Self-described historical strategist Free Egunfemi is giving an impromptu tour of Richmond’s Shockoe Bottom neighborhood, where history ricochets from the cruelest implements of the slave industry, in which Richmond played a leading role, to modern-day urban revitalization schemes such as a minor-league ballpark.

She pulls into a parking lot behind Main Street Station’s gleaming new glass-enclosed train shed, a $91.5-million renovation, and approaches a crooked sign that reads “Lumpkin’s Slave Jail Archaeological Study Site,” next to a one-room white cottage up on blocks. Two more detailed signs propped against a fence explain the site’s significance: Robert Lumpkin maintained a slave-trading complex here for 30 years leading up to the Civil War.
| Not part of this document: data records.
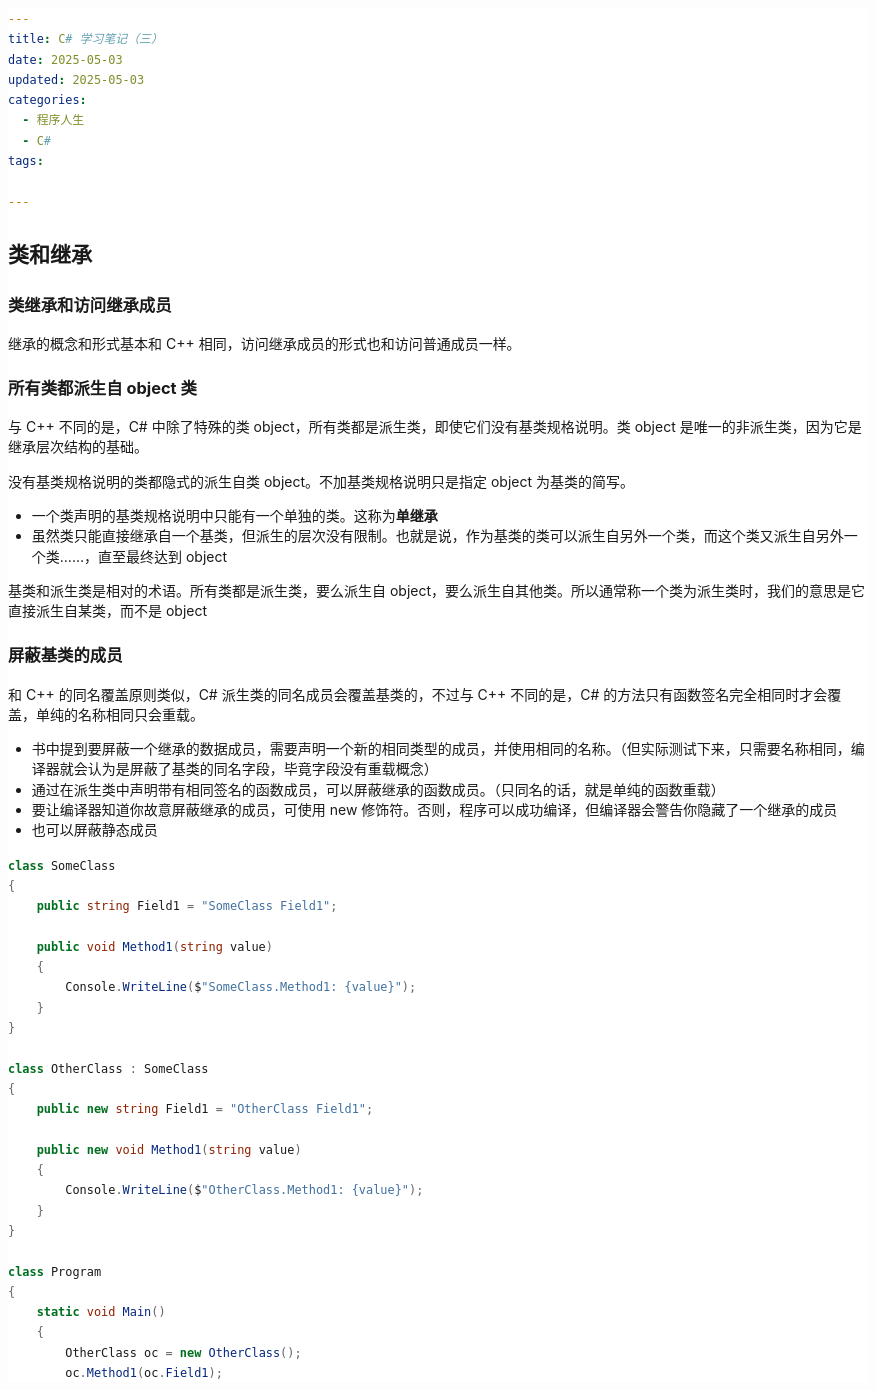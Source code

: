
 ```yaml
---
title: C# 学习笔记（三）
date: 2025-05-03
updated: 2025-05-03
categories:
  - 程序人生
  - C#
tags:

---
```


## 类和继承

### 类继承和访问继承成员

继承的概念和形式基本和 C++ 相同，访问继承成员的形式也和访问普通成员一样。

### 所有类都派生自 object 类

与 C++ 不同的是，C# 中除了特殊的类 object，所有类都是派生类，即使它们没有基类规格说明。类 object 是唯一的非派生类，因为它是继承层次结构的基础。

没有基类规格说明的类都隐式的派生自类 object。不加基类规格说明只是指定 object 为基类的简写。

- 一个类声明的基类规格说明中只能有一个单独的类。这称为**单继承**
- 虽然类只能直接继承自一个基类，但派生的层次没有限制。也就是说，作为基类的类可以派生自另外一个类，而这个类又派生自另外一个类……，直至最终达到 object

基类和派生类是相对的术语。所有类都是派生类，要么派生自 object，要么派生自其他类。所以通常称一个类为派生类时，我们的意思是它直接派生自某类，而不是 object

### 屏蔽基类的成员

和 C++ 的同名覆盖原则类似，C# 派生类的同名成员会覆盖基类的，不过与 C++ 不同的是，C# 的方法只有函数签名完全相同时才会覆盖，单纯的名称相同只会重载。

- 书中提到要屏蔽一个继承的数据成员，需要声明一个新的相同类型的成员，并使用相同的名称。（但实际测试下来，只需要名称相同，编译器就会认为是屏蔽了基类的同名字段，毕竟字段没有重载概念）
- 通过在派生类中声明带有相同签名的函数成员，可以屏蔽继承的函数成员。（只同名的话，就是单纯的函数重载）
- 要让编译器知道你故意屏蔽继承的成员，可使用 new 修饰符。否则，程序可以成功编译，但编译器会警告你隐藏了一个继承的成员
- 也可以屏蔽静态成员

```cs
class SomeClass
{
    public string Field1 = "SomeClass Field1";

    public void Method1(string value)
    {
        Console.WriteLine($"SomeClass.Method1: {value}");
    }
}

class OtherClass : SomeClass
{
    public new string Field1 = "OtherClass Field1";

    public new void Method1(string value)
    {
        Console.WriteLine($"OtherClass.Method1: {value}");
    }
}

class Program
{
    static void Main()
    {
        OtherClass oc = new OtherClass();
        oc.Method1(oc.Field1);
```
Vehicle traffic roars overhead on Interstate 95.

Egunfemi pops open her trunk, pulls out a bucket of wheat paste, and unravels a rectangular black-and-white banner. She paints the paste onto the concrete base of a light post and then wraps the banner. In huge Helvetica, it reads: “Dial 804 277 8116 Then Press 67#.”
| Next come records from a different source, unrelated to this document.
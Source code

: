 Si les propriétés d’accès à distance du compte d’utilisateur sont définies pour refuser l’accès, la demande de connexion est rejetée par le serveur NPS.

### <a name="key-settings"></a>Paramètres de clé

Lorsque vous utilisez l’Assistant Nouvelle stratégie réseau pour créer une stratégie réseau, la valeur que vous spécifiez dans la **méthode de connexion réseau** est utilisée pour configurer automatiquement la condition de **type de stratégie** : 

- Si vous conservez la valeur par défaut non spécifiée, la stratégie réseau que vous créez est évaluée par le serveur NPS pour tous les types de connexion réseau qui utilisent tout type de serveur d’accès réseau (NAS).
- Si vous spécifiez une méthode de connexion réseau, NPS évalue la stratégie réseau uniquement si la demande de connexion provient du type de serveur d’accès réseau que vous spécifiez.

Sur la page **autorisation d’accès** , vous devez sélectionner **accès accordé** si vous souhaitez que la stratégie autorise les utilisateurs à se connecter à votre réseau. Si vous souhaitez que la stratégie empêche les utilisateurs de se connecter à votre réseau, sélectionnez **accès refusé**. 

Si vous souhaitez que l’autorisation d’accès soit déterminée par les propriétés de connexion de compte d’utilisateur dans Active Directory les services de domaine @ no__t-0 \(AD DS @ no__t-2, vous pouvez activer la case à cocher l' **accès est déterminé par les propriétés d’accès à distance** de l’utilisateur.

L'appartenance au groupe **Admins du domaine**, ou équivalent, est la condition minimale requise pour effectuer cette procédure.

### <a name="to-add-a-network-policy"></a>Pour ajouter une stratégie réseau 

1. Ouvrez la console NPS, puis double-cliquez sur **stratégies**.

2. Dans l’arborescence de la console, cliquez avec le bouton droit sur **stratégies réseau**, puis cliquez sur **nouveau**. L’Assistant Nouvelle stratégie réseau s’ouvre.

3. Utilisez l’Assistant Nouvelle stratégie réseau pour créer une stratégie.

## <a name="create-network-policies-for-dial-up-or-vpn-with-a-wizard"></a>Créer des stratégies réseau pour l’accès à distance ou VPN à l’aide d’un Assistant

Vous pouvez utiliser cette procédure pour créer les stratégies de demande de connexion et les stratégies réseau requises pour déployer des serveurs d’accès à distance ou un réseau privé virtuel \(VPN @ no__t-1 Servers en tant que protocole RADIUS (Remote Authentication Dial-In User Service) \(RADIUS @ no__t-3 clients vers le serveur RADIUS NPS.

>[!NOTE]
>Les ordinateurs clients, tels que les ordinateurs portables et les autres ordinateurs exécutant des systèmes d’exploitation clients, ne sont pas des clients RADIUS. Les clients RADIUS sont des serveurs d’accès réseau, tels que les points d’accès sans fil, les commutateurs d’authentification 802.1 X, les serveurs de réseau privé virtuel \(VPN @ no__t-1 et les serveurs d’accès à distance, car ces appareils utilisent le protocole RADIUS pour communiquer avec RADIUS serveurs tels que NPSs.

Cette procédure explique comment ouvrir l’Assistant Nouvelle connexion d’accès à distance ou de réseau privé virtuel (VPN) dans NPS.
A man’s recorded voice answers: “We call out the name of Emily Winfree, a self-determined enslaved Richmond woman that insisted on establishing her black matriarchy by any means necessary. The wind-battered old cottage in the corner of this parking lot was owned by Ms. Winfree, where she raised her many children, whose father was none other than the man who had enslaved them.”

“Ms. Emily Winfree rented out part of the house to a boarder so that she could maintain as much autonomy from the enslaver who failed to provide the necessary resources for his own children,” it continues. “Even though the cottage was not actually situated here originally, we see it as a symbol of the strength of Richmond’s black matriarchal queen mothers that made a way out of no way, by any means necessary.”

For the last several years, Egunfemi, a 44-year-old Richmond-raised social entrepreneur, has researched these stories, recorded them to a phone-activated system, and put up posters big and small encouraging passersby to call in for a dose of the untold Richmond history reflected in her company’s name, Untold RVA.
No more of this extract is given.